Re: Tuning caching of geofilt queries
Chris's response is quite good, and I have a couple things to add: 1. Since you can tolerate 1km slop, try defining the dynamic field *_coordinate as tfloat instead of tdouble. This will halve your memory requirements, but I'm not sure if it will be any faster -- it's worth a shot since you've already indicated that your requirements don't call for a double. Information I've read vary on exactly what is the accuracy of float vs double but at a kilometer there's no question a double is overkill. 2. Try my Solr 3.x spatial plugin called SOLR-2155 at github: https://github.com/dsmiley/SOLR-2155 It is very fast at filtering (even for circles) as indicated in this stackoverflow thread: http://stackoverflow.com/questions/11636376/solr-performance-on-ec2-for-geospatial-queries in which it destroys LatLonType in a big data speed test :-D. You should be happy to know that this technology is on its way into Solr 4, albeit not quite yet. Cheers, ~ David Smiley - Author: http://www.packtpub.com/apache-solr-3-enterprise-search-server/book -- View this message in context: http://lucene.472066.n3.nabble.com/Tuning-caching-of-geofilt-queries-tp3998975p4000525.html Sent from the Solr - User mailing list archive at Nabble.com.
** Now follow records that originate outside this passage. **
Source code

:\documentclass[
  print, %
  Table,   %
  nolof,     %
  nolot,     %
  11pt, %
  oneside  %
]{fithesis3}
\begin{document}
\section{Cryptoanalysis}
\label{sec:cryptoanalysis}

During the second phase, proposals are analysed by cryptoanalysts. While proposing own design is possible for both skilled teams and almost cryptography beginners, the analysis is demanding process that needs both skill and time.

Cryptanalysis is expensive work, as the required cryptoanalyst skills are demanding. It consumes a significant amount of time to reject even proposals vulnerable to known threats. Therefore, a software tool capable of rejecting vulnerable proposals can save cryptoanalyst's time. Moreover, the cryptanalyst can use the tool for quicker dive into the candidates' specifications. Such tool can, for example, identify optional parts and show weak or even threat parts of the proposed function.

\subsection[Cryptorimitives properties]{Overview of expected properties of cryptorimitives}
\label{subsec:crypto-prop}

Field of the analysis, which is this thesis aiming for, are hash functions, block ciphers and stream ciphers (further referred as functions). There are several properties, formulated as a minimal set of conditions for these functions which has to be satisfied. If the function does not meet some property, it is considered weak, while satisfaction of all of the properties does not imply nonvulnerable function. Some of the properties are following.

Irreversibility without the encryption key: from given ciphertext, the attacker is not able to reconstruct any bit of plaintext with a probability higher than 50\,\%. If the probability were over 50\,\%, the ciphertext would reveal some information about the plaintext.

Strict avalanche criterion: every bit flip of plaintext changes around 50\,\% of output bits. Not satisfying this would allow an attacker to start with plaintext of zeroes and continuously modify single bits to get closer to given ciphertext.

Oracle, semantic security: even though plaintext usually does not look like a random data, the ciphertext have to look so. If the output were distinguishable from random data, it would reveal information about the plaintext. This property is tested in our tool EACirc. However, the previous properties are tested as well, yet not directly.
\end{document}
Re: Tuning caching of geofilt queries
On Fri, Aug 10, 2012 at 1:47 PM, David Smiley (@MITRE.org) dsmi...@mitre.org wrote: Information I've read vary on exactly what is the accuracy of float vs double but at a kilometer there's no question a double is overkill. Back of the envelope: 23 mantissa bits + 1 implied bit == 24 effective mantissa bits in a 32 bit float. 40,000 km circumference / (2^24) = .0024 km (i.e. our resolution at the equator is 2.4m at best - there will be some lost unused space at the beginning and end of the +-180 number-line). Is that in line with what you've read? -Yonik http://lucidworks.com
Re: Tuning caching of geofilt queries
Yeah it is... I rather like this write-up: https://sites.google.com/site/trescopter/Home/concepts/required-precision-for-gps-calculations#TOC-Precision-of-Float-and-Double -- which also arrives at 2.37m worse case. Aside from RAM savings, I wonder if there is any noticeable performance difference for LatLonType. - Author: http://www.packtpub.com/apache-solr-3-enterprise-search-server/book -- View this message in context: http://lucene.472066.n3.nabble.com/Tuning-caching-of-geofilt-queries-tp3998975p4000534.html Sent from the Solr - User mailing list archive at Nabble.com.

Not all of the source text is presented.